The original railway stopping point on the narrow gauge Clackline–Miling line was where a railway platform is indicated on the north side of the track on the Public Works Department plan for that time.

===Original station===
The locality at that time was known as Newcastle; by 1897 the station building was constructed within a short distance west of the original terminus, and was referred to regularly in advertising as being across the road from the Newcastle Hotel. (Note: In the two pages of Jack Stanbridge's 70 years of rails & wire in Western Australia, book two, devoted to Old Toodyay Station, the text to a photo of the station confuses some issues - "Copy of opening day of Rail to Newcastle in 1888" against a photo of the 1897 building.)

On 6 May 1910, Newcastle was regazetted as Toodyay with the station likewise renamed. The line was extended west, then over the Avon River, and then north in stages, reaching Miling in August 1925.

===Current station===
Although the route was surveyed in the 1940s, it wasn't until the passing of the Railways (Standard Gauge) Construction Act 1961 that construction commenced on the dual gauge Eastern Railway through the Avon Valley.

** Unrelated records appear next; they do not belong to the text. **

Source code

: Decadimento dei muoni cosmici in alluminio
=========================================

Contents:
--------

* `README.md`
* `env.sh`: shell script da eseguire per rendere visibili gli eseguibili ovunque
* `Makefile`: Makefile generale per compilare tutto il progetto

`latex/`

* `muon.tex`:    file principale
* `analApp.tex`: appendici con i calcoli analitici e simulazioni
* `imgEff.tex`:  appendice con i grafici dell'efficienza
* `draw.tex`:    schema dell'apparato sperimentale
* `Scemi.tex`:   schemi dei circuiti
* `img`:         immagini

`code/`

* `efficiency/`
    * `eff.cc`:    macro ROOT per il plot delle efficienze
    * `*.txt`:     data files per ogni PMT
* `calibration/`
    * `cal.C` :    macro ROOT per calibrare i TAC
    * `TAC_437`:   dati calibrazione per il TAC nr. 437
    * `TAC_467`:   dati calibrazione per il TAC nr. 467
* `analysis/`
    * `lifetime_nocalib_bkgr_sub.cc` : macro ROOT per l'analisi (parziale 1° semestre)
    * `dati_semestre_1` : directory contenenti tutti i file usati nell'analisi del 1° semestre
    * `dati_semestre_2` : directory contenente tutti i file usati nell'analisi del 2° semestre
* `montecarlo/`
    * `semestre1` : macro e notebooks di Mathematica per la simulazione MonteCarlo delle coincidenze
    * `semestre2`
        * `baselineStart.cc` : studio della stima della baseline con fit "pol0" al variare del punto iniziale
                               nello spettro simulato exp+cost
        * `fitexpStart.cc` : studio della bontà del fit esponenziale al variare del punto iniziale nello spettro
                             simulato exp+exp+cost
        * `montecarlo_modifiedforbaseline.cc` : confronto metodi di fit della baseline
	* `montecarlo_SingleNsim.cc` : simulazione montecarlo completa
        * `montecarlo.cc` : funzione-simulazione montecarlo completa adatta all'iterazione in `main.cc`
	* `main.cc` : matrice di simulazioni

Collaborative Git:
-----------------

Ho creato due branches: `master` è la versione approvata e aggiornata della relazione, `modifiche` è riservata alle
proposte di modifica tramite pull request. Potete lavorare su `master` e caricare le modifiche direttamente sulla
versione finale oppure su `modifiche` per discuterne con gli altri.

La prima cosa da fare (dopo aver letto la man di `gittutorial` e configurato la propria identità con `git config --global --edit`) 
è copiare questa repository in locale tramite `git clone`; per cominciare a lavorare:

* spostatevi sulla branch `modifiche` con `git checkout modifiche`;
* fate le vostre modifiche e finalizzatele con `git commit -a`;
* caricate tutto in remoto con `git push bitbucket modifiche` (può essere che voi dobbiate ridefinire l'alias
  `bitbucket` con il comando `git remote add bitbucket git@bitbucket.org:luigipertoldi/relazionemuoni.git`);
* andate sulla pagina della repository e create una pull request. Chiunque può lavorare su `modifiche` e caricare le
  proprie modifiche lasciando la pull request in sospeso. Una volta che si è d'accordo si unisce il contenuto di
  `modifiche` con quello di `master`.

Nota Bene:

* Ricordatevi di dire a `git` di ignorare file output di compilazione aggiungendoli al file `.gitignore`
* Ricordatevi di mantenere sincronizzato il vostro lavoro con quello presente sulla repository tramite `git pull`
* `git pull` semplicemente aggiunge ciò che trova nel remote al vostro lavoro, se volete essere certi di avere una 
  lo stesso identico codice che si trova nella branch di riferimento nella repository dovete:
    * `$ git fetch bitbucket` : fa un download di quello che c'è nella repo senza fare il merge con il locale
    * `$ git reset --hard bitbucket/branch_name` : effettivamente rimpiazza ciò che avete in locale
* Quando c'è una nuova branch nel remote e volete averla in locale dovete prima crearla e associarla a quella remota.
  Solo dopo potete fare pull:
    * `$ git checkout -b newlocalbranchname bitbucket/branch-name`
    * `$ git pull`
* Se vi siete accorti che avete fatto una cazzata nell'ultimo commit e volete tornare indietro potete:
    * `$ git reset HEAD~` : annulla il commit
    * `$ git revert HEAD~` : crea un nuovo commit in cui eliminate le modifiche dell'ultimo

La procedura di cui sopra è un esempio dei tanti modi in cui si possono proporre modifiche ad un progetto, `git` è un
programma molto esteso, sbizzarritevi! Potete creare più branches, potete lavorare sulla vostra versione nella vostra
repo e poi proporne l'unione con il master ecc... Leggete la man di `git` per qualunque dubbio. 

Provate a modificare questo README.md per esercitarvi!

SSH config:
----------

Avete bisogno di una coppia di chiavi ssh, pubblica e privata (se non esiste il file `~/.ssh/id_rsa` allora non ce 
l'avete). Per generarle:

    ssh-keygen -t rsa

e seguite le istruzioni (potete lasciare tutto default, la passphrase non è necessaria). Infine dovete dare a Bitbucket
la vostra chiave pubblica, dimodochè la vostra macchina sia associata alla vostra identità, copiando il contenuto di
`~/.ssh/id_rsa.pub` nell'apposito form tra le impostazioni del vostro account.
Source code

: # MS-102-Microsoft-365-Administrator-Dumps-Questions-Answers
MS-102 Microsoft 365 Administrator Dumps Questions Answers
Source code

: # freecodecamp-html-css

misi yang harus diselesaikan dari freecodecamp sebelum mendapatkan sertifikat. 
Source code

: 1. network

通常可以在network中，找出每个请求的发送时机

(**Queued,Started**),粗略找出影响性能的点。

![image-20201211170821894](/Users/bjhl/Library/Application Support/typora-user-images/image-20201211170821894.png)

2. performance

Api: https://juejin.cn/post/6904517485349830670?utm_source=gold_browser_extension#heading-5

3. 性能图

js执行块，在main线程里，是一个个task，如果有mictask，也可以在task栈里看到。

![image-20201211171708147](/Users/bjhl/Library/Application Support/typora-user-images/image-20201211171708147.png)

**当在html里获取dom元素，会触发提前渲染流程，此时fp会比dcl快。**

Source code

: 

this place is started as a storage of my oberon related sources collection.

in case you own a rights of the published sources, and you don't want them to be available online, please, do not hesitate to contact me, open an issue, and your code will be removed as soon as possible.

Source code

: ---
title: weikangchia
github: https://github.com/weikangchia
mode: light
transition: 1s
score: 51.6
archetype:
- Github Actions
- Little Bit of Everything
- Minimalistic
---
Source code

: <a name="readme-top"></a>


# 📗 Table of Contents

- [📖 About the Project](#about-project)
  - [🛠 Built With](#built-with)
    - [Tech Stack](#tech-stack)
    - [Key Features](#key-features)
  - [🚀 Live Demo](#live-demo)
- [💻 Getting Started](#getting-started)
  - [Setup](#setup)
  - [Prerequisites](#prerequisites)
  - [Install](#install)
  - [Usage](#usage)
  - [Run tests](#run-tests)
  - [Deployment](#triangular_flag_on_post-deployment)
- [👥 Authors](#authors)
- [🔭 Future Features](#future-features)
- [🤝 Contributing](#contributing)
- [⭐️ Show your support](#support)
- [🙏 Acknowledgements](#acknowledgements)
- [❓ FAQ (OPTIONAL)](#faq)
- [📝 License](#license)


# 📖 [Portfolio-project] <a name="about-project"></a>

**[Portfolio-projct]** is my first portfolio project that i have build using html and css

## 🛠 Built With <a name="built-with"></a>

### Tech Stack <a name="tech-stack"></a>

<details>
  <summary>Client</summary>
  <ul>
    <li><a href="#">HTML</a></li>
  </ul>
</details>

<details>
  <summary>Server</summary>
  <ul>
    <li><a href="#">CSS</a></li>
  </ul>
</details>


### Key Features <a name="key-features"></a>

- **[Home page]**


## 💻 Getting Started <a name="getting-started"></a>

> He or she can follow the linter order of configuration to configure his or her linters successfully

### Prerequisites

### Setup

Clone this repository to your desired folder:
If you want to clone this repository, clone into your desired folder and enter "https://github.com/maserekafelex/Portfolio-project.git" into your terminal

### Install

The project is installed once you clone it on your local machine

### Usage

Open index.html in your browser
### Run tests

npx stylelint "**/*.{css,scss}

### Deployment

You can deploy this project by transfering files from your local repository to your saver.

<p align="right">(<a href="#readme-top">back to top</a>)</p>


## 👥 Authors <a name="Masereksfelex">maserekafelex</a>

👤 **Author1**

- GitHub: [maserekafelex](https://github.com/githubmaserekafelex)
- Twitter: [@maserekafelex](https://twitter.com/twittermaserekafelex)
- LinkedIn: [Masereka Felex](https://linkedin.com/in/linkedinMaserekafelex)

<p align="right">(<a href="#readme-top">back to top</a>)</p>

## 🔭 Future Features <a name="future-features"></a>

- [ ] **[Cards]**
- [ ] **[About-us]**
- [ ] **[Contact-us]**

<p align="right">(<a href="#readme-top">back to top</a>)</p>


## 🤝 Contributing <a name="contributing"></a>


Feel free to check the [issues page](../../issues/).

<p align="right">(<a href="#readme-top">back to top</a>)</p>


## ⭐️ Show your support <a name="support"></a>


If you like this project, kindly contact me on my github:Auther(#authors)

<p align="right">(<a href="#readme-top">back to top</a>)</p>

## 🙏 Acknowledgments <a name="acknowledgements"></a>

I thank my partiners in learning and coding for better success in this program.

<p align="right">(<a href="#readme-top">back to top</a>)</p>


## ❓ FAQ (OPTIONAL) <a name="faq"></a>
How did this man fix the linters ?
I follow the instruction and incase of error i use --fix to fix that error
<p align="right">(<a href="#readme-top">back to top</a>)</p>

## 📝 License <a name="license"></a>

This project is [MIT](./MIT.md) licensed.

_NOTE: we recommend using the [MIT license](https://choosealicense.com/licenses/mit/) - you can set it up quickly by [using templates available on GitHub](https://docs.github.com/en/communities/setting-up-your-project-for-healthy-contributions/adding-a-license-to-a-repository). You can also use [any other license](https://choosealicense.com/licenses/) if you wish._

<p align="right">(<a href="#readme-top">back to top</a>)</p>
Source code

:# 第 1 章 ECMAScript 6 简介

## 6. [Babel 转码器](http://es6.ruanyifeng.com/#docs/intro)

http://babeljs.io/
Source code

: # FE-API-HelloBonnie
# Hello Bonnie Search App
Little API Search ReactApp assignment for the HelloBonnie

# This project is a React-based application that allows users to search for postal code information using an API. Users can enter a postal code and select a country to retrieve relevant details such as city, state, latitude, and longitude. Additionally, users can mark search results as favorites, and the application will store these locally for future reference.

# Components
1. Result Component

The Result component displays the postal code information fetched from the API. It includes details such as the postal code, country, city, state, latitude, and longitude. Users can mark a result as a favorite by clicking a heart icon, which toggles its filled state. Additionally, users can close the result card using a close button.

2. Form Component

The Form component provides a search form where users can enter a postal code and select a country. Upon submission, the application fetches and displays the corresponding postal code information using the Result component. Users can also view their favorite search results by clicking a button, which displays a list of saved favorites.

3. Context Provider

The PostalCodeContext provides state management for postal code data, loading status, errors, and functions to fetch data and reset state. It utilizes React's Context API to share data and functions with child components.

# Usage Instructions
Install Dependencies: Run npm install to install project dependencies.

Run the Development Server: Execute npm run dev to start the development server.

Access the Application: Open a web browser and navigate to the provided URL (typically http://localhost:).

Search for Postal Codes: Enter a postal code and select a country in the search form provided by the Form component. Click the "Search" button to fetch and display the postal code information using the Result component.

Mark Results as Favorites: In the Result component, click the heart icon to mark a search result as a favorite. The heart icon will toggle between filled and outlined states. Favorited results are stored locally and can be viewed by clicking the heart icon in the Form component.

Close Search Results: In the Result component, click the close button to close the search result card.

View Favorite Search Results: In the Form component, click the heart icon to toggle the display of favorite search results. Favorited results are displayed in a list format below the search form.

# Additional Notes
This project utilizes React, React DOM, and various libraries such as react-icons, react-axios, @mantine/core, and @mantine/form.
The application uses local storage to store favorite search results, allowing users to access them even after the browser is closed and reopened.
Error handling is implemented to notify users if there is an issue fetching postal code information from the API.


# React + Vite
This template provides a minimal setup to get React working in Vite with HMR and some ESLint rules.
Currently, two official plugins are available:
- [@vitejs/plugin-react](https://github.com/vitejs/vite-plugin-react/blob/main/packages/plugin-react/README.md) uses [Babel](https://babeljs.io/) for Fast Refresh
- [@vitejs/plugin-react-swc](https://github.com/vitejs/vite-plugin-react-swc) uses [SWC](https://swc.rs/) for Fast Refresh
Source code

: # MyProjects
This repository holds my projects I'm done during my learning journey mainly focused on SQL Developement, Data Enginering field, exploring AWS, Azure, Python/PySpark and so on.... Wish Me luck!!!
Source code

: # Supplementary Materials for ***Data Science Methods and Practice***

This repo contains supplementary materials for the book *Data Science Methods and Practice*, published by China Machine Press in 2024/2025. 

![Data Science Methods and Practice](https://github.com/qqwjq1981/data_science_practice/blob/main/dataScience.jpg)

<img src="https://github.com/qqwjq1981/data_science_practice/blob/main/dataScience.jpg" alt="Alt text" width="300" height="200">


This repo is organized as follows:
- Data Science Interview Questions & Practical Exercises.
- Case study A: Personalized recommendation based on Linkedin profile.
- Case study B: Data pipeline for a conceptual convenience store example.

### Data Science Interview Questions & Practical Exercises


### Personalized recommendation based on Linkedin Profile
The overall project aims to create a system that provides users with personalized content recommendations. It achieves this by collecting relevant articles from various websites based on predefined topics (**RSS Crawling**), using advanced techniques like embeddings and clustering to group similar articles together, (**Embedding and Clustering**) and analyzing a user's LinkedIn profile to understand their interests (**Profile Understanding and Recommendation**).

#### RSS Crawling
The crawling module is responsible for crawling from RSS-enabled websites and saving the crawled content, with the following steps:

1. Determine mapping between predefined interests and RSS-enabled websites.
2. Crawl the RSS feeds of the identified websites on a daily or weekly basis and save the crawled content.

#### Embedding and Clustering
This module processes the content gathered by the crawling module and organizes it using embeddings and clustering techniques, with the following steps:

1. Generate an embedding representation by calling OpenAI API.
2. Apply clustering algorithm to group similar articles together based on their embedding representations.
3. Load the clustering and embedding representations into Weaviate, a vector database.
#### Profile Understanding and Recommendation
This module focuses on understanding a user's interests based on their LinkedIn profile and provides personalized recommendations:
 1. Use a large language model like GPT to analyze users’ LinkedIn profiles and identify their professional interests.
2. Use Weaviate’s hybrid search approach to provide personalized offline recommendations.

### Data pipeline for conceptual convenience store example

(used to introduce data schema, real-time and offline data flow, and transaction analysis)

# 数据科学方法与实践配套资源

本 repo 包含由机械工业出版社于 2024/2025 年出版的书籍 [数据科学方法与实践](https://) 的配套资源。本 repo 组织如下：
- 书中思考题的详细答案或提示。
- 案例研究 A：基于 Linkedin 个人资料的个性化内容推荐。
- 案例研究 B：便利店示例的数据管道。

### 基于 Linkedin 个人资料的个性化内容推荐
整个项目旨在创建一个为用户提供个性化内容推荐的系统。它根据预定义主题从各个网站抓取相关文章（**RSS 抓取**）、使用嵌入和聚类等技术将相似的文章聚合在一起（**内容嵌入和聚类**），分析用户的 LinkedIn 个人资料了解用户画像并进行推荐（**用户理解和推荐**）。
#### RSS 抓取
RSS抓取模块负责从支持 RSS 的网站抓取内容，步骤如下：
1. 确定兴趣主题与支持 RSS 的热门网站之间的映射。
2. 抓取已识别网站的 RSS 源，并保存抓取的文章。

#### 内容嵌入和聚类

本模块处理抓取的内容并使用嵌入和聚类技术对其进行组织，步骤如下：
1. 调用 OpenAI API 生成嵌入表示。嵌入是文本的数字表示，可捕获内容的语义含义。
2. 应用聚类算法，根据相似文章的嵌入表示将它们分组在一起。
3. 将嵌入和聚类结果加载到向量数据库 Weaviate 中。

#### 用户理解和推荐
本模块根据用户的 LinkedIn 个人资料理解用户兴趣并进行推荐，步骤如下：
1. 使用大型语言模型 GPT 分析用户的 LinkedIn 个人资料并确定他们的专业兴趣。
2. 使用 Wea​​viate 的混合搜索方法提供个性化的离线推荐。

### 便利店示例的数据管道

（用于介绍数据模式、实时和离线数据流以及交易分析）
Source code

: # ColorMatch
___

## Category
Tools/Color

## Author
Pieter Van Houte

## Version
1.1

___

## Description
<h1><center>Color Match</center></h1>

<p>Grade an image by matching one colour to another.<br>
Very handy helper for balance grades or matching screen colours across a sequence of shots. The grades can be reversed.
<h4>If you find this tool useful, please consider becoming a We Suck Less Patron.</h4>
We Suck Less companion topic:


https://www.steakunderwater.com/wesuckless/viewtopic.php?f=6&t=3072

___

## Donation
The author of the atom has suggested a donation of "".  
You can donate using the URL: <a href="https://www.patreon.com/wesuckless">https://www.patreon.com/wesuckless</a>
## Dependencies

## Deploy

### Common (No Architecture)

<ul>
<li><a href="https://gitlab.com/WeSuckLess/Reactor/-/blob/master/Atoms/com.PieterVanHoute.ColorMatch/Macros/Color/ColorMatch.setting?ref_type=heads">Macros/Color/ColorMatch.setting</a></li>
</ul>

As part of the construction of the new line, Toodyay was provided with a station on the new alignment, opening on 14 February 1966 with the narrow gauge line through Toodyay closed and later removed. The new dual gauge line passed through the town of Toodyay with a new station built west of the earlier stations.

The Clackline-Miling narrow gauge line branches off the Eastern Railway at West Toodyay, which was a former marshalling yard, three kilometres west of Toodyay.

==Passenger services==
Transwa's AvonLink, MerredinLink and Prospector services stop at Toodyay, at least one service each day.